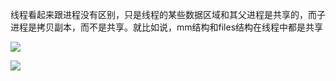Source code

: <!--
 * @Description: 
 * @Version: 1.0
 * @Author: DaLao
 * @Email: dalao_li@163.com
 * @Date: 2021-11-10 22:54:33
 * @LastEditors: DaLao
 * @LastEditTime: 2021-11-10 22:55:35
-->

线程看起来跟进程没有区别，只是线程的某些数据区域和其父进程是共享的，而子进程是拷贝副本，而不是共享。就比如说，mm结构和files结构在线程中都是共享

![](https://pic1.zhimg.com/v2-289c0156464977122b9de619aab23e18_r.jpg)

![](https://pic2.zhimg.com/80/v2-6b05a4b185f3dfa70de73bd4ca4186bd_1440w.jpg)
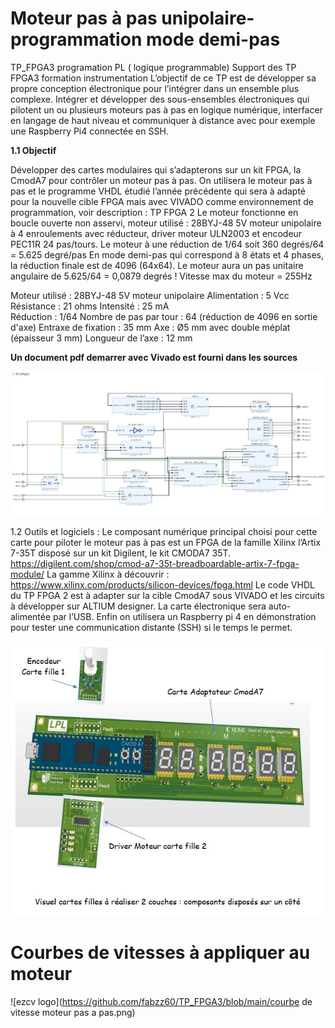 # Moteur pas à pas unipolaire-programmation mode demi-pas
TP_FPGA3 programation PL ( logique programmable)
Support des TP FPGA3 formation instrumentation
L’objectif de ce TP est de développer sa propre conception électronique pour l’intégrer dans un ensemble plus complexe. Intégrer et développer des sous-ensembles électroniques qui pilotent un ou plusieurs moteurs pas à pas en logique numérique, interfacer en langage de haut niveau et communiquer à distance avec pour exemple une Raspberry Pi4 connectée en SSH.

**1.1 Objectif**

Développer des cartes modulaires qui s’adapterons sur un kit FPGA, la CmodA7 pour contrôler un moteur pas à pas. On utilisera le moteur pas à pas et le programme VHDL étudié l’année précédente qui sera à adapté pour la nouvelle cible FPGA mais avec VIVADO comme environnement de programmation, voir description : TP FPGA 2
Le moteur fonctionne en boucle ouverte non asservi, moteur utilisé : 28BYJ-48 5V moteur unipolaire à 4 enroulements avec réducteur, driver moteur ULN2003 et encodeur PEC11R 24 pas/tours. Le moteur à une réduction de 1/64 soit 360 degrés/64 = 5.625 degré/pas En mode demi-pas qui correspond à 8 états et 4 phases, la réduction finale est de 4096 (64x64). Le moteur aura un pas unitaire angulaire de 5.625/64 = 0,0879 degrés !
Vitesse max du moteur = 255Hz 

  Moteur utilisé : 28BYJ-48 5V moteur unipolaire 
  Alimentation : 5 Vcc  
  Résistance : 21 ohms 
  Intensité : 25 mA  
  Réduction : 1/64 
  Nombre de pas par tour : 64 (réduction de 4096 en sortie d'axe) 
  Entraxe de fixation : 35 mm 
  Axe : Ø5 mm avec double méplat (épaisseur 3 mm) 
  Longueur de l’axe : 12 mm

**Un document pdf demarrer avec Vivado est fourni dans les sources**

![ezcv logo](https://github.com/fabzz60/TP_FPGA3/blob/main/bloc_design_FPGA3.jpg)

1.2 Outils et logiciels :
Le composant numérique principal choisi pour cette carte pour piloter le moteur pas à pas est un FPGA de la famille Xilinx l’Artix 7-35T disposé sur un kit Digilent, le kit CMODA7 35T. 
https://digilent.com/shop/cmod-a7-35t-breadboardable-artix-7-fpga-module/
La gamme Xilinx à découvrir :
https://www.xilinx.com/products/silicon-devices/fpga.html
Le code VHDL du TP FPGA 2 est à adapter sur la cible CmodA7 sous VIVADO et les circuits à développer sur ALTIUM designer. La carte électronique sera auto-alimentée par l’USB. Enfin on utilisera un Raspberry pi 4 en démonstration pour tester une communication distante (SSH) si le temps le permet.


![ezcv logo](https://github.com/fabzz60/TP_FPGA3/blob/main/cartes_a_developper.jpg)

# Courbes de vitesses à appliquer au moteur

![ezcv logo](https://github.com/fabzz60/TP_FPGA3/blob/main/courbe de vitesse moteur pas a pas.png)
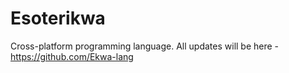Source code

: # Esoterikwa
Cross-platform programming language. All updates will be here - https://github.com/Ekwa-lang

^^^^^^^^^^^^^^^^

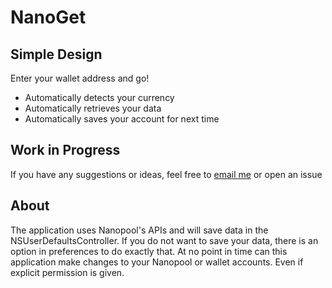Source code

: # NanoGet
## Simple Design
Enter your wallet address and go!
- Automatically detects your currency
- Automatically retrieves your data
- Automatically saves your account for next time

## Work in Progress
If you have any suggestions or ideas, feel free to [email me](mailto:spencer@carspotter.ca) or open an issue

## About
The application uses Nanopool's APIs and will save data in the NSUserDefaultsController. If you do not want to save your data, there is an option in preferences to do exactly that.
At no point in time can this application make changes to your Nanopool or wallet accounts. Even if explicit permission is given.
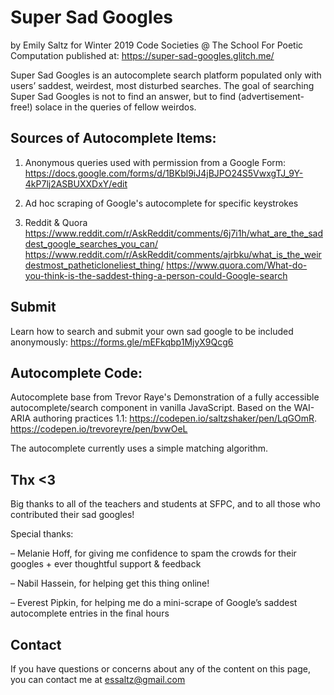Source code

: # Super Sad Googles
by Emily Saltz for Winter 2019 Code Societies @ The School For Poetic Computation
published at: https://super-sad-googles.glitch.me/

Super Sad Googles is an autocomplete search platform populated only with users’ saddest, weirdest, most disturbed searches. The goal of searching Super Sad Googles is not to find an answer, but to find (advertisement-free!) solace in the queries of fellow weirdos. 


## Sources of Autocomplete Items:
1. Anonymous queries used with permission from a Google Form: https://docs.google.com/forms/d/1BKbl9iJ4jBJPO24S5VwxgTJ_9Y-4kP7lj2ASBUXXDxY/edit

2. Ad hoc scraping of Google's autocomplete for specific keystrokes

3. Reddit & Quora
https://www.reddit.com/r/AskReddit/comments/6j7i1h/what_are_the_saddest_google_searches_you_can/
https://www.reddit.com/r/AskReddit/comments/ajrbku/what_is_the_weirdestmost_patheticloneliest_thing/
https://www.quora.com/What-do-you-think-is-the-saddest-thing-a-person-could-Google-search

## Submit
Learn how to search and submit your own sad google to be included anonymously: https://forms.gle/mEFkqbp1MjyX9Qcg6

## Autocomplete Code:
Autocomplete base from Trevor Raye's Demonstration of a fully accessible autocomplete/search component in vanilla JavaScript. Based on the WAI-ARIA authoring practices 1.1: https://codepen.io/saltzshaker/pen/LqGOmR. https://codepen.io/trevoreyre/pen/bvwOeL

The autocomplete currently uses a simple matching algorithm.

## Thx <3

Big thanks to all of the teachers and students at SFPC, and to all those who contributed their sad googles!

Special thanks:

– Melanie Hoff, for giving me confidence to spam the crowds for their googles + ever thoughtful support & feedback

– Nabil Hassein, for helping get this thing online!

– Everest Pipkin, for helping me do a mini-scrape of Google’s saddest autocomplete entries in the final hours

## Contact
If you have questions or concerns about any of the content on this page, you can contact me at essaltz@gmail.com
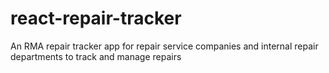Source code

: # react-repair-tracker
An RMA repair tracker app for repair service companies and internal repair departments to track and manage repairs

^^^^^^^^^^^^^^^^

*What needs to be done*
Look through the entries above and quote exactly the lines from the line with "Longueur de l’axe : 12 mm" to the line with "Le composant numérique", counting both of those lines.

*Answer below*
  Longueur de l’axe : 12 mm

**Un document pdf demarrer avec Vivado est fourni dans les sources**

![ezcv logo](https://github.com/fabzz60/TP_FPGA3/blob/main/bloc_design_FPGA3.jpg)

1.2 Outils et logiciels :
Le composant numérique principal choisi pour cette carte pour piloter le moteur pas à pas est un FPGA de la famille Xilinx l’Artix 7-35T disposé sur un kit Digilent, le kit CMODA7 35T. 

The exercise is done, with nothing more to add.